■ **Task instructions**
Every line from the one holding "sommes intégrés dans l'existant." through the final line of the entries is to be reproduced exactly, and no other line.

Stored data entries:
··········

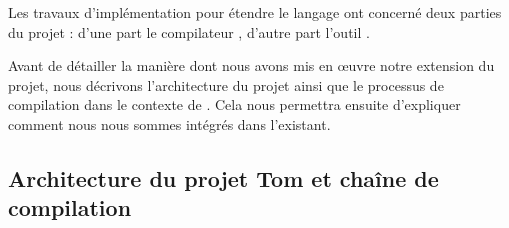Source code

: 
%
%    

Les travaux d'implémentation pour étendre le langage ont concerné deux parties
du projet {\tom} : d'une part le compilateur {\tom}, d'autre part l'outil
{\tomemf}. 

Avant de détailler la manière dont nous avons mis en œuvre notre extension du
projet, nous décrivons l'architecture du projet {\tom} ainsi que le processus
de compilation dans le contexte de {\java}.
Cela nous permettra ensuite d'expliquer comment nous nous
sommes intégrés dans l'existant.

\subsection{Architecture du projet Tom et chaîne de compilation}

··········

■ **Worked solution**
sommes intégrés dans l'existant.

\subsection{Architecture du projet Tom et chaîne de compilation}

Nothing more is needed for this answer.